---------- DATA FOR THIS TASK
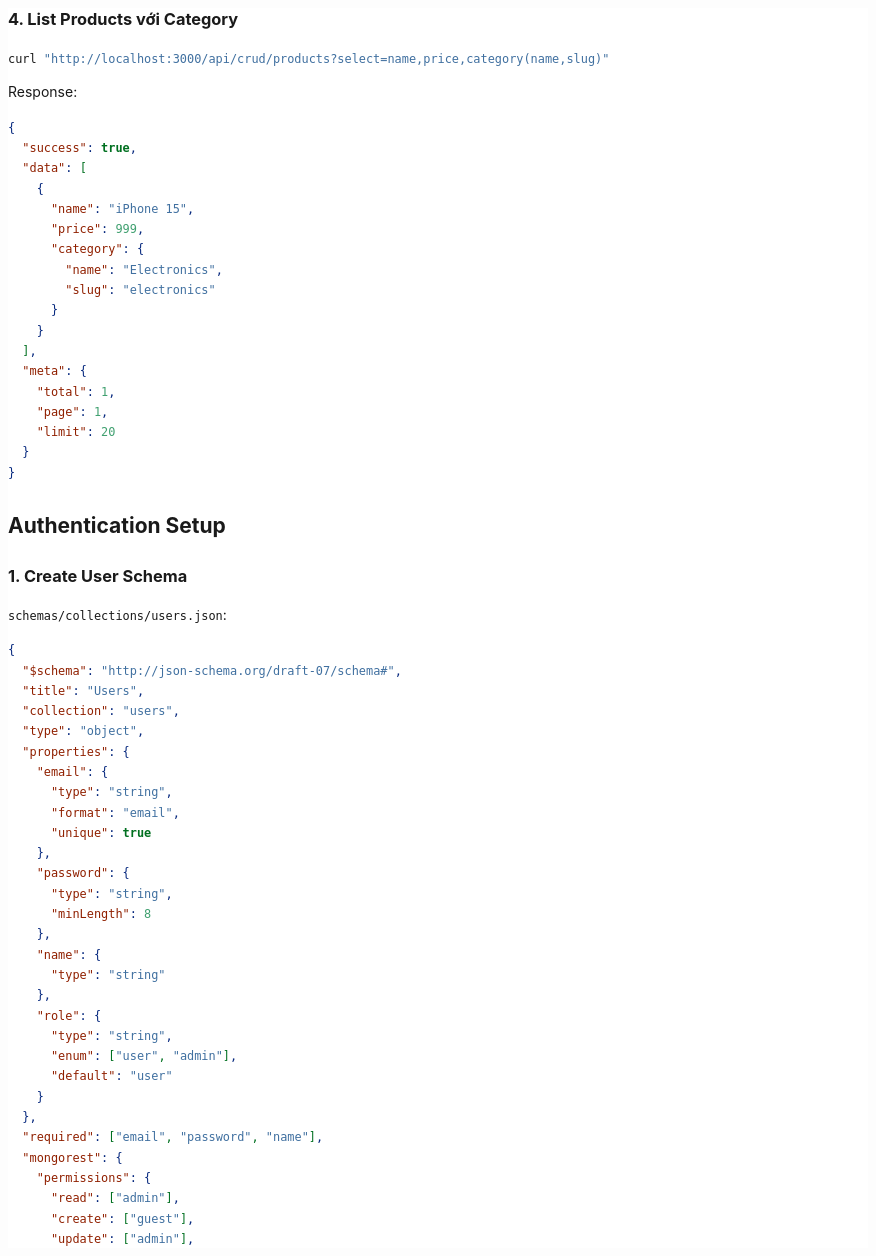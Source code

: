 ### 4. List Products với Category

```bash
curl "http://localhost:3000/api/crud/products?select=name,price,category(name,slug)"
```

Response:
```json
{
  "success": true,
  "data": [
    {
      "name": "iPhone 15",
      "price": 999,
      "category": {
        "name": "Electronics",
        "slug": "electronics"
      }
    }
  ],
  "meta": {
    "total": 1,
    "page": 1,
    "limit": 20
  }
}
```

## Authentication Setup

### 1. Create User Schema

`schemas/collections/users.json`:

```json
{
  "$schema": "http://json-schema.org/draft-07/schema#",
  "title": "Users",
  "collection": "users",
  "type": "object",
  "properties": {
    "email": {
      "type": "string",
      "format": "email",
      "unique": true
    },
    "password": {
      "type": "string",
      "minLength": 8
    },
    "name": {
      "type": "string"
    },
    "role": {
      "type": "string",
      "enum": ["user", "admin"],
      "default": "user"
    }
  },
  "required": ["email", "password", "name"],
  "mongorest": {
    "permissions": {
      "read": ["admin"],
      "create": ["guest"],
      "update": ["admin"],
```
--------------------
TASK TO CARRY OUT | Repeat the records in full, exactly as they appear, but with the pictures removed.

THE COMPLETED TASK |
Source code

: ### 4. List Products với Category

```bash
curl "http://localhost:3000/api/crud/products?select=name,price,category(name,slug)"
```

Response:
```json
{
  "success": true,
  "data": [
    {
      "name": "iPhone 15",
      "price": 999,
      "category": {
        "name": "Electronics",
        "slug": "electronics"
      }
    }
  ],
  "meta": {
    "total": 1,
    "page": 1,
    "limit": 20
  }
}
```

## Authentication Setup

### 1. Create User Schema

`schemas/collections/users.json`:

```json
{
  "$schema": "http://json-schema.org/draft-07/schema#",
  "title": "Users",
  "collection": "users",
  "type": "object",
  "properties": {
    "email": {
      "type": "string",
      "format": "email",
      "unique": true
    },
    "password": {
      "type": "string",
      "minLength": 8
    },
    "name": {
      "type": "string"
    },
    "role": {
      "type": "string",
      "enum": ["user", "admin"],
      "default": "user"
    }
  },
  "required": ["email", "password", "name"],
  "mongorest": {
    "permissions": {
      "read": ["admin"],
      "create": ["guest"],
      "update": ["admin"],
```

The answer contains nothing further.